Trooper Walker’s alleged killer found incompetent to stand trial

Posted at 2:07 PM, Feb 28, 2014
and last updated 2014-02-28 19:08:16-05

DINWIDDIE COUNTY, Va. (WTVR) -- The man accused of killing Virginia State Master Trooper J.A. Walker last year was deemed unfit to stand trial during a Friday court hearing.

Russell Brown

Russell Brown

Dinwiddie County Commonwealth’s Attorney Lisa Caruso said that a court elevator ruled Russell Brown is mentally incompetent and will not face a judge or jury.

Brown was charged with capital murder of a police officer, attempted capital murder of a police officer and use of a firearm in committing a felony.

Commonwealth's Attorney Lisa Caruso said despite the setback she still wants justice for Trooper Walker's loved ones.

"I'm disappointed because the family is looking for closure and I'm able to give it to them right now," Caruso said.

The 28-year-old Brown who looked disheveled during his brief court appearance was ordered to Central State Hospital for treatment.
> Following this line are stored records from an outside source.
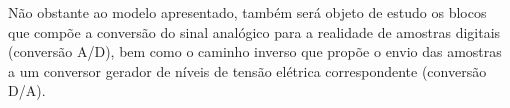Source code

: 	Não obstante ao modelo apresentado, também será objeto de estudo os blocos que compõe a conversão do sinal analógico para a realidade de amostras digitais (conversão A/D), bem como o caminho inverso que propõe o envio das amostras a um conversor gerador de níveis de tensão elétrica correspondente (conversão D/A).
	
	
	
	
	

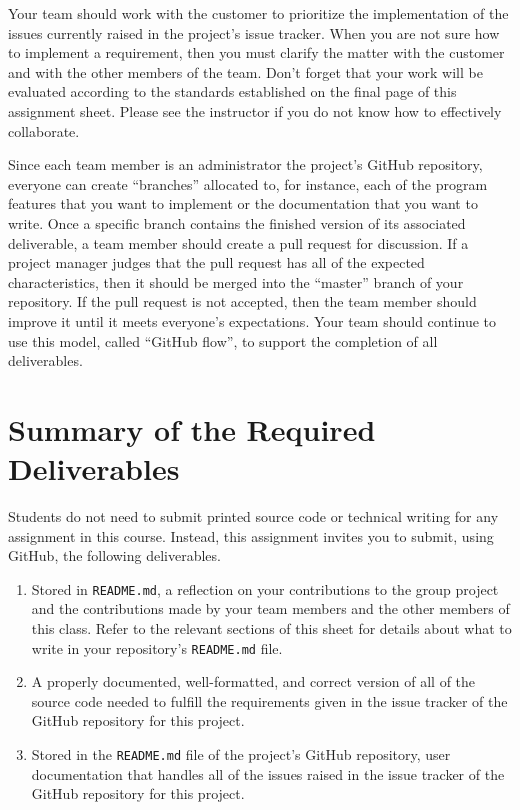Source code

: \documentclass[11pt]{article}
\newcommand{\reflection}{\lstinline{README.md}}
\begin{document}
Your team should work with the customer to prioritize the implementation of the issues currently raised in the project's
issue tracker. When you are not sure how to implement a requirement, then you must clarify the matter with the customer
and with the other members of the team. Don't forget that your work will be evaluated according to the standards
established on the final page of this assignment sheet. Please see the instructor if you do not know how to
effectively collaborate.

Since each team member is an administrator the project's GitHub repository, everyone can create ``branches'' allocated
to, for instance, each of the program features that you want to implement or the documentation that you want to write.
Once a specific branch contains the finished version of its associated deliverable, a team member should create a pull
request for discussion. If a project manager judges that the pull request has all of the expected characteristics, then
it should be merged into the ``master'' branch of your repository. If the pull request is not accepted, then the team
member should improve it until it meets everyone's expectations. Your team should continue to use this model, called
``GitHub flow'', to support the completion of all deliverables.

\section*{Summary of the Required Deliverables}

\noindent Students do not need to submit printed source code or technical writing for any assignment in this course.
Instead, this assignment invites you to submit, using GitHub, the following deliverables.

\begin{enumerate}

\setlength{\itemsep}{0in}

\item Stored in \reflection{}, a reflection on your contributions to the group project and the contributions made by
  your team members and the other members of this class. Refer to the relevant sections of this sheet for details about
  what to write in your repository's \reflection{} file.

\item A properly documented, well-formatted, and correct version of all of the source code needed to fulfill the
  requirements given in the issue tracker of the GitHub repository for this project.

\item Stored in the \reflection{} file of the project's GitHub repository, user documentation that handles all of the
  issues raised in the issue tracker of the GitHub repository for this project.

\end{enumerate}
\end{document}
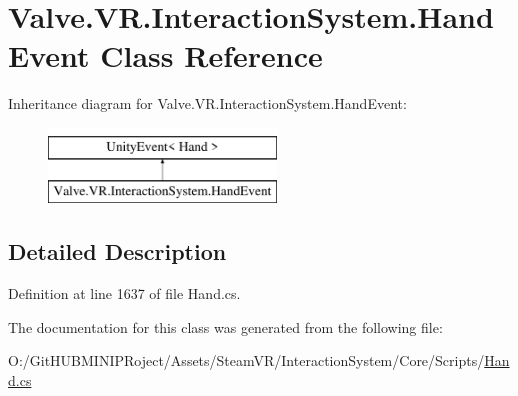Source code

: \hypertarget{class_valve_1_1_v_r_1_1_interaction_system_1_1_hand_event}{}\section{Valve.\+V\+R.\+Interaction\+System.\+Hand\+Event Class Reference}
\label{class_valve_1_1_v_r_1_1_interaction_system_1_1_hand_event}
Inheritance diagram for Valve.\+V\+R.\+Interaction\+System.\+Hand\+Event\+:\begin{figure}[H]
\begin{center}
\leavevmode
\includegraphics[height=2.000000cm]{class_valve_1_1_v_r_1_1_interaction_system_1_1_hand_event}
\end{center}
\end{figure}


\subsection{Detailed Description}


Definition at line 1637 of file Hand.\+cs.



The documentation for this class was generated from the following file\+:\begin{DoxyCompactItemize}
\item 
O\+:/\+Git\+H\+U\+B\+M\+I\+N\+I\+P\+Roject/\+Assets/\+Steam\+V\+R/\+Interaction\+System/\+Core/\+Scripts/\mbox{\hyperlink{_steam_v_r_2_interaction_system_2_core_2_scripts_2_hand_8cs}{Hand.\+cs}}\end{DoxyCompactItemize}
Caruso hopes his competency is restored so she can prosecute Brown in a court of law.

Retired Trooper Jimmy Worley, was close friend of Walker's, said Brown will eventually pay for his crimes.
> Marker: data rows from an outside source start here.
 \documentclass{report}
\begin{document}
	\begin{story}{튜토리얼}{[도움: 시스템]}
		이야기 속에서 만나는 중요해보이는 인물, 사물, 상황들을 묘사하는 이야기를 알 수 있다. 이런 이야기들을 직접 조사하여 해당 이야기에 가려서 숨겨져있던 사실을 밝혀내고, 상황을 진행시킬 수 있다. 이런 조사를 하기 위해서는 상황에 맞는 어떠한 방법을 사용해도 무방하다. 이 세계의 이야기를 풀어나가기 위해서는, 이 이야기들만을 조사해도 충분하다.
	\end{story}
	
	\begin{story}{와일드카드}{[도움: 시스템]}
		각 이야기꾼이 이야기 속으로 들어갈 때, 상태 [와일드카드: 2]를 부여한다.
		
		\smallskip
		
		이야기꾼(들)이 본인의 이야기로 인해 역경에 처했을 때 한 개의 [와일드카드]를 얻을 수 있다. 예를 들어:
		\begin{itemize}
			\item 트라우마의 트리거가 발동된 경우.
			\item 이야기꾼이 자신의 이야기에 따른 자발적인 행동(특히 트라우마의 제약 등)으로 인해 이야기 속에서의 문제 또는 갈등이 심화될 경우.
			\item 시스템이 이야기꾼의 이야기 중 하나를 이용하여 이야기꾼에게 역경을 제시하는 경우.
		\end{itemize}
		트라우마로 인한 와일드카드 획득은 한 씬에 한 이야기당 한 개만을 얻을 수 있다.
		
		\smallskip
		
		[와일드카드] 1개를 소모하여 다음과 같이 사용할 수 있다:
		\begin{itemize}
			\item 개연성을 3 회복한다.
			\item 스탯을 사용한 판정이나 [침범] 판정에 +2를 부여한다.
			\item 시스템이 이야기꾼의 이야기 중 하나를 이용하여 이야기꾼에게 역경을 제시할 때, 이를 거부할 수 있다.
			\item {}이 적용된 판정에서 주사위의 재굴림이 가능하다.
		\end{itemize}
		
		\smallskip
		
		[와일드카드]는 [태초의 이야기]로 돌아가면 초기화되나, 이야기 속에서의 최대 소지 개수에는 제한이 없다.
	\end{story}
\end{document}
"I'm keeping up with the case," Worley said. "If like to see that justice do the family fair, but ultimately one day he will answer for what he did."

During a brief court hearing in late October, Walker's family came face to face with Brown.

Prosecutors and the defense agreed on the doctor that would perform Brown's mental evaluation to determine if he was  mentally competent enough to understand the charges he faces and stand trial. Since this is a capital murder trial, Brown could face the death penalty.

[Click here to read more coverage of this case]

Last year, a search warrant filed in Chesterfield Circuit Court in connection with the shooting death of Walker provided insight into the the mindset of the accused killer.

After his capture, Russell Brown told state police that God told him to shoot and kill Walker, according to the court document. Brown also turned to the interviewing trooper and said that the trooper was the next to die.

Master Trooper Walker, courtesy of Virginia State Police.

Master Trooper Walker, courtesy of Virginia State Police.

According to the warrant, Brown told troopers he smoked marijuana on March 7, the day of the shooting. Police said found residue of a "green leafy substance" in the vehicle Brown was driving. Police also found a magazine containing two live rounds inside the car, according to the warrant.

Police said they spoke with Brown's grandmother who said she'd spoken to Russell recently and that over the last month or so he'd been talking about the bible and not making much sense. She said that was unlike her grandson, the warrant indicated.

The warrant also indicated Brown's landlord recently called the suspect to inform him he was behind on his rent. The landlord said he noticed Brown had not been acting like himself.

Thousands of people attended a funeral service for Walker last March. Gov. McDonnell was among the speakers who honored the fallen trooper.